(Your task) Search the data for the string "uniformly" and extract every line where it appears.

Saved data entries

= = = =

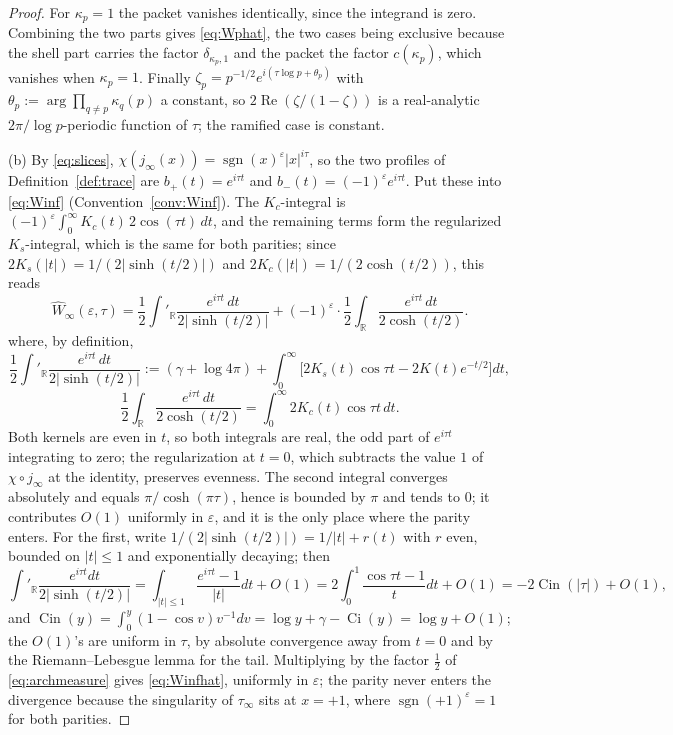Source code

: \documentclass[11pt]{amsart}
\theoremstyle{definition}
\theoremstyle{remark}
\newcommand{\R}{\mathbb R}
\newcommand{\Rel}{\operatorname{Re}}
\newcommand{\sgn}{\operatorname{sgn}}
\newcommand{\Wh}{\widehat{W}}
\begin{document}
\begin{proof}
For $\kappa_p=1$ the packet vanishes identically, since the integrand is
zero.  Combining the two parts gives \eqref{eq:Wphat}, the two cases being exclusive because the shell
part carries the factor $\delta_{\kappa_p,1}$ and the packet the factor
$c(\kappa_p)$, which vanishes when $\kappa_p=1$.  Finally
$\zeta_p=p^{-1/2}e^{i(\tau\log p+\theta_p)}$ with
$\theta_p:=\arg\prod_{q\ne p}\kappa_q(p)$ a constant, so
$2\Rel(\zeta/(1-\zeta))$ is a real-analytic $2\pi/\log p$-periodic function of
$\tau$; the ramified case is constant.

(b)  By \eqref{eq:slices}, $\chi(j_{\infty}(x))=\sgn(x)^{\varepsilon}
|x|^{i\tau}$, so the two profiles of Definition~\ref{def:trace} are
$b_{+}(t)=e^{i\tau t}$ and $b_{-}(t)=(-1)^{\varepsilon}e^{i\tau t}$.  Put
these into \eqref{eq:Winf} (Convention~\ref{conv:Winf}).  The $K_{c}$-integral
is $(-1)^{\varepsilon}\int_0^{\infty}K_c(t)\,2\cos(\tau t)\,dt$, and the
remaining terms form the regularized $K_{s}$-integral, which is the same for
both parities; since $2K_{s}(|t|)=1/(2|\sinh(t/2)|)$ and
$2K_{c}(|t|)=1/(2\cosh(t/2))$, this reads
\begin{equation}\label{eq:Winfhat2}
\Wh_{\infty}(\varepsilon,\tau)=\frac12\int'_{\R}
\frac{e^{i\tau t}\,dt}{2|\sinh(t/2)|}
+(-1)^{\varepsilon}\cdot\frac12\int_{\R}\frac{e^{i\tau t}\,dt}{2\cosh(t/2)} .
\end{equation}
where, by definition,
\[
\frac12\int'_{\R}\frac{e^{i\tau t}\,dt}{2|\sinh(t/2)|}
:=(\gamma+\log4\pi)+\int_0^{\infty}\bigl[2K_{s}(t)\cos\tau t-2K(t)e^{-t/2}\bigr]dt,
\]
\[
\frac12\int_{\R}\frac{e^{i\tau t}\,dt}{2\cosh(t/2)}=\int_0^{\infty}2K_{c}(t)\cos\tau t\,dt .
\]
Both kernels are even in $t$, so both integrals are real, the odd part of
$e^{i\tau t}$ integrating to zero; the regularization at $t=0$, which subtracts
the value $1$ of $\chi\circ j_{\infty}$ at the identity, preserves evenness.
The second integral converges absolutely and equals $\pi/\cosh(\pi\tau)$, hence
is bounded by $\pi$ and tends to $0$; it contributes $O(1)$ uniformly in
$\varepsilon$, and it is the only place where the parity enters.  For the first,
write $1/(2|\sinh(t/2)|)=1/|t|+r(t)$ with $r$ even, bounded on $|t|\le1$ and
exponentially decaying; then
\[
\int'_{\R}\frac{e^{i\tau t}dt}{2|\sinh(t/2)|}
=\int_{|t|\le1}\frac{e^{i\tau t}-1}{|t|}dt+O(1)
=2\int_0^{1}\frac{\cos\tau t-1}{t}dt+O(1)
=-2\operatorname{Cin}(|\tau|)+O(1),
\]
and $\operatorname{Cin}(y)=\int_0^{y}(1-\cos v)v^{-1}dv=\log y+\gamma-
\operatorname{Ci}(y)=\log y+O(1)$; the $O(1)$'s are uniform in $\tau$, by
absolute convergence away from $t=0$ and by the Riemann--Lebesgue lemma for the
tail.  Multiplying by the factor $\tfrac12$ of \eqref{eq:archmeasure} gives
\eqref{eq:Winfhat}, uniformly in $\varepsilon$; the parity never enters the
divergence because the singularity of $\tau_{\infty}$ sits at $x=+1$, where
$\sgn(+1)^{\varepsilon}=1$ for both parities.


\end{proof}
\end{document}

= = = =

(Finished task)
is bounded by $\pi$ and tends to $0$; it contributes $O(1)$ uniformly in
\eqref{eq:Winfhat}, uniformly in $\varepsilon$; the parity never enters the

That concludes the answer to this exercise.